My idea was to create another table(on different sheet) - in one column I have keywords like "coffee","lunch","dinner" and in column next to them I labels that I want to have assigned, which is "food". I used vlookup function with approximate match, but it returns me incorrect results. For some reason the order of words in list seem to affect the results, and even though there is partial match(exact in one word of the string) the vlookup ignores it and returns something else. For example I have "parking at hotel xxx" and in table I have "parking"-"travel expenses" pair, the vlookup returns "food" label.

Can you help me solve this problem? (is there different approach that you would suggest?)


Solution 1:

You want the FIND() and/or SEARCH() function.  Usage:

FIND(find_text, within_text)
                                                                returns the starting position of the first text string
                                                                within the second text string (starting at position 1)

So FIND("lunch", "lunch with customer") returns 1, and FIND("lunch", "business lunch") returns 10.  If the first string is not found in the second, this returns a #VALUE! error value.  SEARCH() is like FIND() except for the fact that FIND() is case-sensitive and SEARCH() is not.  So

FIND("lunch", "Lunch with customer") returns #VALUE!
but
SEARCH("lunch", "Lunch with customer") returns 1

I’ll assume that you’ll want to use SEARCH(), the case-insensitive one.

You’ll want to set up an array like this:

                                                        keyword list

It’s probably better to do this in a separate sheet; let’s call it Key-Sheet.  Then, on your data sheet: If your free-form description is in column A (starting in cell A1), enter the following into cell B1:

=MATCH(MIN(IFERROR(SEARCH('Key-Sheet'!$A$1:$A$7,$A1),LEN($A1)+1)), SEARCH('Key-Sheet'!$A$1:$A$7,$A1))

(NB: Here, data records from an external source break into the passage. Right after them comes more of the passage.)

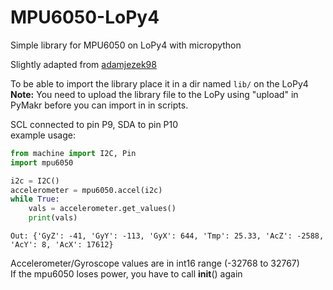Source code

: # MPU6050-LoPy4
Simple library for MPU6050 on LoPy4 with micropython

Slightly adapted from [adamjezek98](https://github.com/sparkfun/MPU-6050_Breakout)

To be able to import the library place it in a dir named `lib/` on the LoPy4<Br/>
__Note:__ You need to upload the library file to the LoPy using "upload" in PyMakr before you can import in in scripts.

SCL connected to pin P9, SDA to pin P10<br/>
example usage:

```python
from machine import I2C, Pin
import mpu6050

i2c = I2C()
accelerometer = mpu6050.accel(i2c)
while True:
    vals = accelerometer.get_values()
    print(vals)
```
```
Out: {'GyZ': -41, 'GyY': -113, 'GyX': 644, 'Tmp': 25.33, 'AcZ': -2588, 'AcY': 8, 'AcX': 17612}
```
Accelerometer/Gyroscope values are in int16 range (-32768 to 32767)<br/>
If the mpu6050 loses power, you have to call __init__() again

and press Ctrl+Shift+Enter, to make it an “array formula”.  (It will display in the formula bar in braces.)  Explanation:

  • SEARCH('Key-Sheet'!$A$1:$A$7,$A1) – for each keyword from column A of the key sheet (“coffee”, “lunch”, “dinner”, etc…), search for it in the description in the current row, column A, of the data sheet (e.g., “business lunch”).  This will create an array containing { #VALUE!; 10; #VALUE!; … } (seven elements (in this example), one per keyword; the second one shows the result for “lunch”, which is in 'Key-Sheet'!A2).
  • IFERROR(…,LEN($A1)+1) – replace #VALUE! values with 15, which, being LEN("business lunch")+1, cannot possibly be a valid return value from SEARCH() (and which, in fact, is higher than any possible valid return value from SEARCH()), but which is a valid number.  So now our array is { 15; 10; 15; … }.
  • MIN(…) – extract the minimum value from the array: in this example, 10.  In general, this will be the (first) successful return from SEARCH().
  • =MATCH(…, …) – note that the second parameter to MATCH() is the same as the first bullet, above.  So we are looking for 10 in the array { #VALUE!; 10; #VALUE!; … }.  This returns the position of the 10, which is 2, corresponding to the fact that A1 on the data sheet (“business lunch”) contains “lunch”, which is in the 2nd row of the Key-Sheet.

To get the expense category, it’s a simple matter of indexing into column B of the Key-Sheet.  Set cell C1 to =OFFSET('Key-Sheet'!$B$1,B1-1,0).  (This does not need to be an array formula.)

                                expense data

Note (as foreshadowed above) that, if an expense description contains multiple keywords, this will find only the first one.

If you don’t want to bother with the intermediate value, you can just compute

=OFFSET('Key-Sheet'!$B$1,MATCH(MIN(IFERROR(SEARCH('Key-Sheet'!$A$1:$A$6,$A1),LEN($A1)+1)),SEARCH('Key-Sheet'!$A$1:$A$6,$A1))-1,0)

This does need to be an array formula.


P.S. the FIND() and SEARCH() functions have an optional third argument:

SEARCH(find_text, within_text, [start_num])

So

SEARCH("cigar", "Sometimes a cigar is just a cigar.") returns 13
but
SEARCH("cigar", "Sometimes a cigar is just a cigar.", 17) returns 29

I don’t see any reason for you to use it.